- PROBLEM -
Search the entries for the line containing "save | 1 save |". Repeat it, then every line after it, exactly through the final line.

Stored data entries:
/---

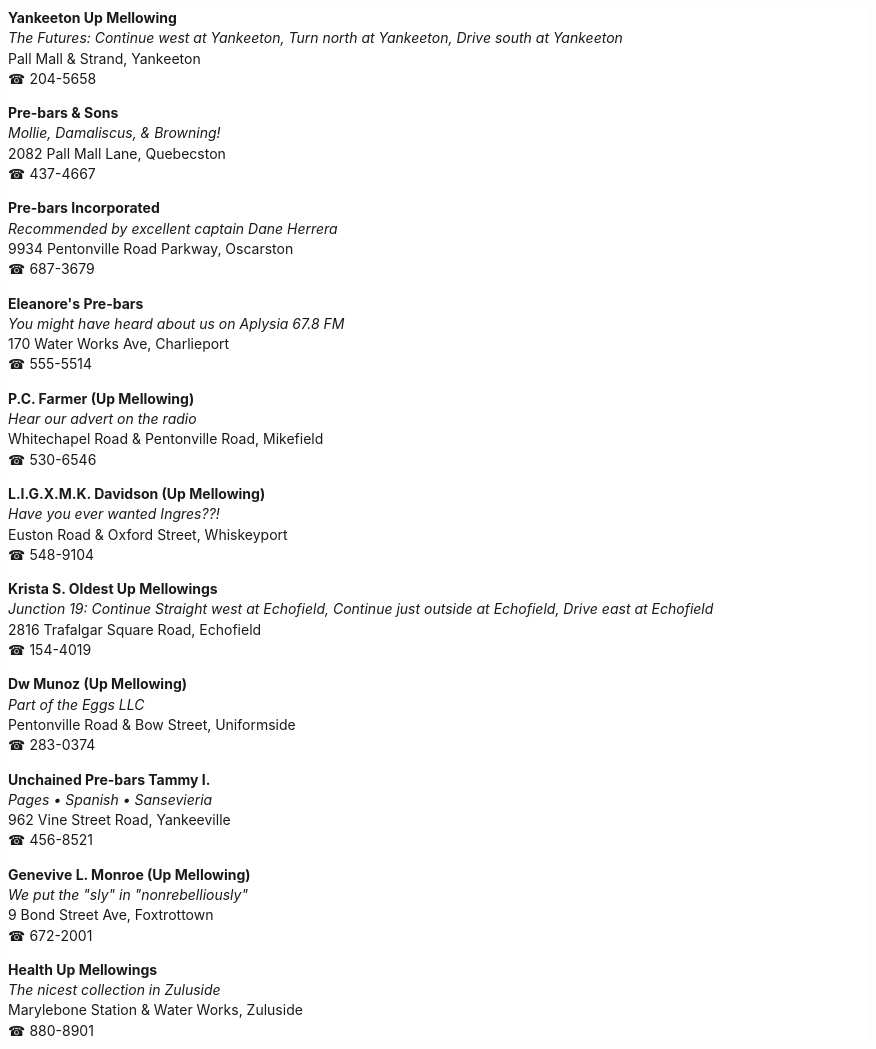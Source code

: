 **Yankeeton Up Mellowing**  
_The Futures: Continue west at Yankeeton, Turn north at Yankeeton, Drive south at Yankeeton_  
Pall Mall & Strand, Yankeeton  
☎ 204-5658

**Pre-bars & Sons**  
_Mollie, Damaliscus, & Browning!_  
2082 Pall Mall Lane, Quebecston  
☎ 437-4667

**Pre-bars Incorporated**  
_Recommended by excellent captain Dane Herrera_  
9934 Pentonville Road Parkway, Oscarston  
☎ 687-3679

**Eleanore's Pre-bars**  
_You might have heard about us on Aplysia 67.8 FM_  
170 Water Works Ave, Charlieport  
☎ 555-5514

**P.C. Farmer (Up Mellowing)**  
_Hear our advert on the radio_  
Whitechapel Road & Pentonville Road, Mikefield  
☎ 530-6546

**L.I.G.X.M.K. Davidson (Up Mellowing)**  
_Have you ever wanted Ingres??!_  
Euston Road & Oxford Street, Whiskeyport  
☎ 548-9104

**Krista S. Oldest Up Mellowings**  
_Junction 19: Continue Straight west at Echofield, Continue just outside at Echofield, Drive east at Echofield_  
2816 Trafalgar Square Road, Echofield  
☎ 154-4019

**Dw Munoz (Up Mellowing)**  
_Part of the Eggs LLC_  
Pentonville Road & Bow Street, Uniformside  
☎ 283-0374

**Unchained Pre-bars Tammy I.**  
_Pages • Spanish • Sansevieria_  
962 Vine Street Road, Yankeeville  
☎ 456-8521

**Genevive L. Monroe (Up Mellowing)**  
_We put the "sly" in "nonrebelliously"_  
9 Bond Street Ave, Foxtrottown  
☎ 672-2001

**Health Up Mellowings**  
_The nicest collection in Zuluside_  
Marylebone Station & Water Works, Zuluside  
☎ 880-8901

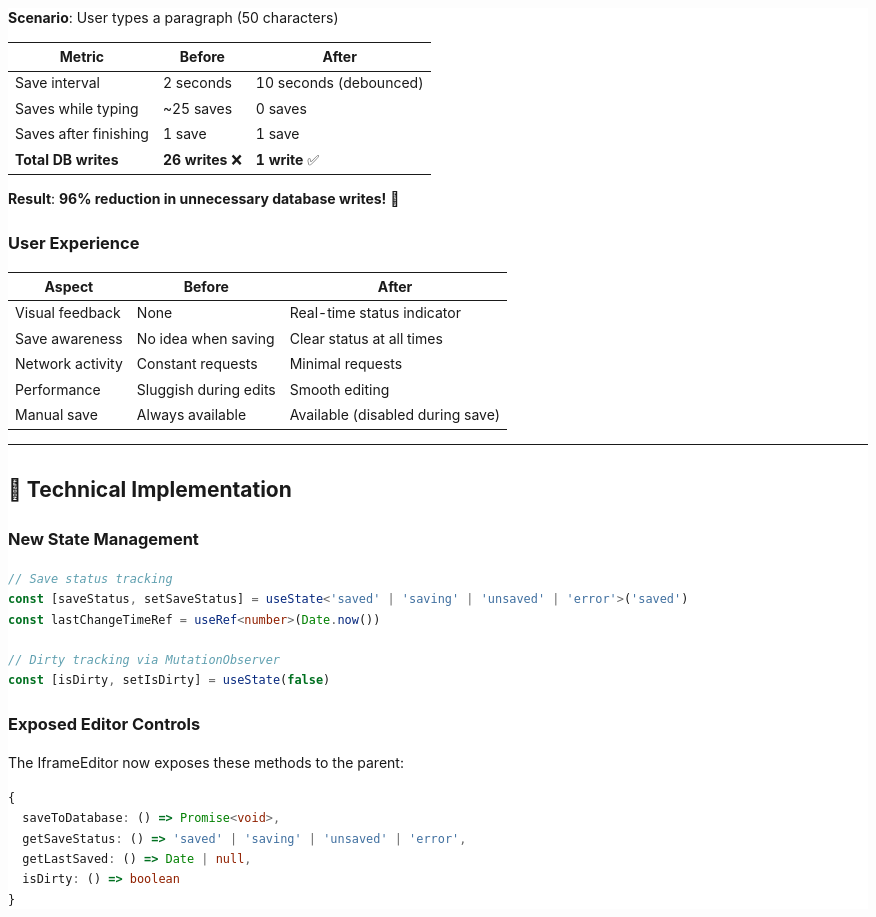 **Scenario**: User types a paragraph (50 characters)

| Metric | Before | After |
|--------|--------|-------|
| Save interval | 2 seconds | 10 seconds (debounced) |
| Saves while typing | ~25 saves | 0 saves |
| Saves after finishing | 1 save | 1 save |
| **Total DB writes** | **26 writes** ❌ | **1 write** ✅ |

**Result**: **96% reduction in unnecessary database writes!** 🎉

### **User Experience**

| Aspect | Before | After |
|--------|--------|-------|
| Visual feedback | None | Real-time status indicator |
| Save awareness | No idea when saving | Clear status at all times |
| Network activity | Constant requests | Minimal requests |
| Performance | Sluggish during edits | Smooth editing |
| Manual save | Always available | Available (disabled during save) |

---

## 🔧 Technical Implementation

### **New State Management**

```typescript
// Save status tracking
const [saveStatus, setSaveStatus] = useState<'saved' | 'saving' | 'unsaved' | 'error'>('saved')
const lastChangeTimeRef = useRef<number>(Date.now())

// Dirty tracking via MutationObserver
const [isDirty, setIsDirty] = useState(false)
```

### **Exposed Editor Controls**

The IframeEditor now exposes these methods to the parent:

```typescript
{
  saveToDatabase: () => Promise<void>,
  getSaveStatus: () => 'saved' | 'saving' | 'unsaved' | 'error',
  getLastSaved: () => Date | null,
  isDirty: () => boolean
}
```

\---

- EXERCISE OUTPUT -
| Saves after finishing | 1 save | 1 save |
| **Total DB writes** | **26 writes** ❌ | **1 write** ✅ |

**Result**: **96% reduction in unnecessary database writes!** 🎉

### **User Experience**

| Aspect | Before | After |
|--------|--------|-------|
| Visual feedback | None | Real-time status indicator |
| Save awareness | No idea when saving | Clear status at all times |
| Network activity | Constant requests | Minimal requests |
| Performance | Sluggish during edits | Smooth editing |
| Manual save | Always available | Available (disabled during save) |

---

## 🔧 Technical Implementation

### **New State Management**

```typescript
// Save status tracking
const [saveStatus, setSaveStatus] = useState<'saved' | 'saving' | 'unsaved' | 'error'>('saved')
const lastChangeTimeRef = useRef<number>(Date.now())

// Dirty tracking via MutationObserver
const [isDirty, setIsDirty] = useState(false)
```

### **Exposed Editor Controls**

The IframeEditor now exposes these methods to the parent:

```typescript
{
  saveToDatabase: () => Promise<void>,
  getSaveStatus: () => 'saved' | 'saving' | 'unsaved' | 'error',
  getLastSaved: () => Date | null,
  isDirty: () => boolean
}
```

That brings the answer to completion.